EXERCISE REQUIREMENTS
Check every line of the data below for the string "suspend", and copy the ones that hold it.

═══ DATA IN THIS EXERCISE ═══

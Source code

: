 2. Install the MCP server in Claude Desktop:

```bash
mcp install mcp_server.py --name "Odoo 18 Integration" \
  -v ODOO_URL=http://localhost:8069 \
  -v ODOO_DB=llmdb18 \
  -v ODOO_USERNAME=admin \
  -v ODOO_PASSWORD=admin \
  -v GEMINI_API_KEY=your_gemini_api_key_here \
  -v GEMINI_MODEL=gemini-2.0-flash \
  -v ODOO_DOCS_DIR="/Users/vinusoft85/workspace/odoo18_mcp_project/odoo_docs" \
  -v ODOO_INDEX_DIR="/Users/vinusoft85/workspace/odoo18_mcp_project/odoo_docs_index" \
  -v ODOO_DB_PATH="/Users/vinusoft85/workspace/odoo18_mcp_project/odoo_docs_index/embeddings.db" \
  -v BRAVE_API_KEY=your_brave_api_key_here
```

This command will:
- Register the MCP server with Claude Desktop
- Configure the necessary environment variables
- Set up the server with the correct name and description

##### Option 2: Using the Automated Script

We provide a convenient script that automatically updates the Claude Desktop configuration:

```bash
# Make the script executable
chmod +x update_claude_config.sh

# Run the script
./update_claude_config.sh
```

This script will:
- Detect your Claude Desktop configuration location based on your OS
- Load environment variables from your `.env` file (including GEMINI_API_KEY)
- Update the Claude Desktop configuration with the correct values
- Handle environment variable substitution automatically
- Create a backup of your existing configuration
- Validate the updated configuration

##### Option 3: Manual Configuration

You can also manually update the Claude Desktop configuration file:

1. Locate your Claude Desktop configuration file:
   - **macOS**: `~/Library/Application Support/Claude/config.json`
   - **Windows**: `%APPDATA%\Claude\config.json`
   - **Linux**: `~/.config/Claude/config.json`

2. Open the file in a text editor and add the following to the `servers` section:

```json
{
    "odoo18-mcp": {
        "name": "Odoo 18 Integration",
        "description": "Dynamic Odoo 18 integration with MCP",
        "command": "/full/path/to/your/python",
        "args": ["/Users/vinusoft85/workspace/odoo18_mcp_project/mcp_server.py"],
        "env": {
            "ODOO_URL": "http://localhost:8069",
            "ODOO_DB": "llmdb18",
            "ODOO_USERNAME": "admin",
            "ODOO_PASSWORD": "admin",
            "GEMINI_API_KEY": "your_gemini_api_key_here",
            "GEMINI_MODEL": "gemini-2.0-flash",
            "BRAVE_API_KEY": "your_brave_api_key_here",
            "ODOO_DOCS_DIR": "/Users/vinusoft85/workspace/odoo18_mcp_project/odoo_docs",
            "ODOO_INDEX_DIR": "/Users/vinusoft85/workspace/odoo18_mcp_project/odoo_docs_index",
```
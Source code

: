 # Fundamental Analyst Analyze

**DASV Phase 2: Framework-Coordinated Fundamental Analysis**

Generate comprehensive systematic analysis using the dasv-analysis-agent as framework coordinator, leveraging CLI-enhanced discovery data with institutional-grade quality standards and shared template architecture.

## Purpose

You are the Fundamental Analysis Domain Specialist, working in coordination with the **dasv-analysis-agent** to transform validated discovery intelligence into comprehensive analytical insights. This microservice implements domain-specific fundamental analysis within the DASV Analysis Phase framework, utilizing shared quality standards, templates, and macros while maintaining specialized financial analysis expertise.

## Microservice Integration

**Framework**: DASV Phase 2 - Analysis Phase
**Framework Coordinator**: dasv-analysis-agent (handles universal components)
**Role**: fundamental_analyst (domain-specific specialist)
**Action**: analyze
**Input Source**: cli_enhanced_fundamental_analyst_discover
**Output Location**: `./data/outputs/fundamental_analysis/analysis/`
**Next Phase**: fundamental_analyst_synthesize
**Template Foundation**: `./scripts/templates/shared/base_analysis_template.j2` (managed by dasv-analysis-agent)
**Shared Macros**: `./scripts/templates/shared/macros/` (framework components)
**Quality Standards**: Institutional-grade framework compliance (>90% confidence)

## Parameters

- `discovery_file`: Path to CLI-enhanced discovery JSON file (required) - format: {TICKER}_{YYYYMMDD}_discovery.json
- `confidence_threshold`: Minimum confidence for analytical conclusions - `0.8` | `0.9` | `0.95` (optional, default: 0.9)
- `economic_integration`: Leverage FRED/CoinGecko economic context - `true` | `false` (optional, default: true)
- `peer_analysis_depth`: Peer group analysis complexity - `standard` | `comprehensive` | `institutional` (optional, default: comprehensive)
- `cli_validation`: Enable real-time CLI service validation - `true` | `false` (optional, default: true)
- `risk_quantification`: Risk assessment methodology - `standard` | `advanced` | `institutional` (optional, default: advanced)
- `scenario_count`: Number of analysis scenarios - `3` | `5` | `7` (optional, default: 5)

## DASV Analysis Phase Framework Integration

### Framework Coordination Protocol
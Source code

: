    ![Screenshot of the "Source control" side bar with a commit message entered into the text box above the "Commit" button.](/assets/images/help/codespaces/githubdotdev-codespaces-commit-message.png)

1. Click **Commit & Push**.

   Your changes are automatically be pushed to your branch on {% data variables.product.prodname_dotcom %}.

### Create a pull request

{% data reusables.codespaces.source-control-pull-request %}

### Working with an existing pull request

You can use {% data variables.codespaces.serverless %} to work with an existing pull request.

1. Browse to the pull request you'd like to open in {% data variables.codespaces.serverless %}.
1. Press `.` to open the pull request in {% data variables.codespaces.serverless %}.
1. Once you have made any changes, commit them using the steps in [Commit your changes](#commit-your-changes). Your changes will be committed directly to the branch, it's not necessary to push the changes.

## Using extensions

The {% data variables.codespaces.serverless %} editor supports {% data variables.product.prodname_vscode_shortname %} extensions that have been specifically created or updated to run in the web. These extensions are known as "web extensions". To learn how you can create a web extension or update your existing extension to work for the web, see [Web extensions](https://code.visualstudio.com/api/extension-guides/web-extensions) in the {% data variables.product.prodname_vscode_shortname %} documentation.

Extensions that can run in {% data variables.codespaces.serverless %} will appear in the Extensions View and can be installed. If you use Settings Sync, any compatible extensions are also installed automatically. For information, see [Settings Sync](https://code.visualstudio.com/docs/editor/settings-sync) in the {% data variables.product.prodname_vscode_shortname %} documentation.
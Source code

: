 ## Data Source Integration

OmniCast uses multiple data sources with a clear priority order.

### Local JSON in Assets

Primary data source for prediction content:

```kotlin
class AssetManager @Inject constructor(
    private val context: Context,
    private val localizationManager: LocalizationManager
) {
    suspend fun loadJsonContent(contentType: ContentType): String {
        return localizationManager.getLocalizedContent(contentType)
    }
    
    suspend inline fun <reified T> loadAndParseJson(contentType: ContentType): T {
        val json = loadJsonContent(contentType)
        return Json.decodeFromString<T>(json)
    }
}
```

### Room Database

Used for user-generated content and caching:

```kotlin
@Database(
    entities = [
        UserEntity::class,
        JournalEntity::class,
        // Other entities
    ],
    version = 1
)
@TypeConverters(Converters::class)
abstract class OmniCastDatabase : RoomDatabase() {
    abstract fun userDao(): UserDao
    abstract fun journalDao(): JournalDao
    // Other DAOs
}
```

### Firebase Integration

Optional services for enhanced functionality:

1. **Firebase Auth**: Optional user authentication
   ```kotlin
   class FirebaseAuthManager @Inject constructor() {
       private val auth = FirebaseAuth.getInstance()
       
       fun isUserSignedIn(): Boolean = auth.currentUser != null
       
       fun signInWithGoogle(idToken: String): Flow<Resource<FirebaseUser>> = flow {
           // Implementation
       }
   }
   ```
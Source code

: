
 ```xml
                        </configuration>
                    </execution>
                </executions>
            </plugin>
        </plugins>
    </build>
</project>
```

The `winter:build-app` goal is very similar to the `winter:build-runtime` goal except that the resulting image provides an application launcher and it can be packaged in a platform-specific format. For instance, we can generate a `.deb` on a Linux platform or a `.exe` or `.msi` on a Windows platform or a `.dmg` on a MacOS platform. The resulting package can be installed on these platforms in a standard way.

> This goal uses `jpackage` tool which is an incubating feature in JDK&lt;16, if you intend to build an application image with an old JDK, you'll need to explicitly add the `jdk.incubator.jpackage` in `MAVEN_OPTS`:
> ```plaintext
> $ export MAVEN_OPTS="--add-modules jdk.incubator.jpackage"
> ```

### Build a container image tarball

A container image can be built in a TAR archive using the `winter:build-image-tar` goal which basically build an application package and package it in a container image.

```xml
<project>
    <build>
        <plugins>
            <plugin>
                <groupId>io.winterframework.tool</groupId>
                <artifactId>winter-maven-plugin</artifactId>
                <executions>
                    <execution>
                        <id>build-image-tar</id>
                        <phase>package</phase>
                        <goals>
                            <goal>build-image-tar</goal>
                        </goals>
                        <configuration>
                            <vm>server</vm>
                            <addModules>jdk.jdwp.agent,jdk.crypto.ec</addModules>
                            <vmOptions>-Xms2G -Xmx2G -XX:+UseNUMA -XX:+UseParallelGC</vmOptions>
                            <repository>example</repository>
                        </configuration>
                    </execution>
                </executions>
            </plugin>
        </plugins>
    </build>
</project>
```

═══

TASK SOLUTION
    suspend fun loadJsonContent(contentType: ContentType): String {
    suspend inline fun <reified T> loadAndParseJson(contentType: ContentType): T {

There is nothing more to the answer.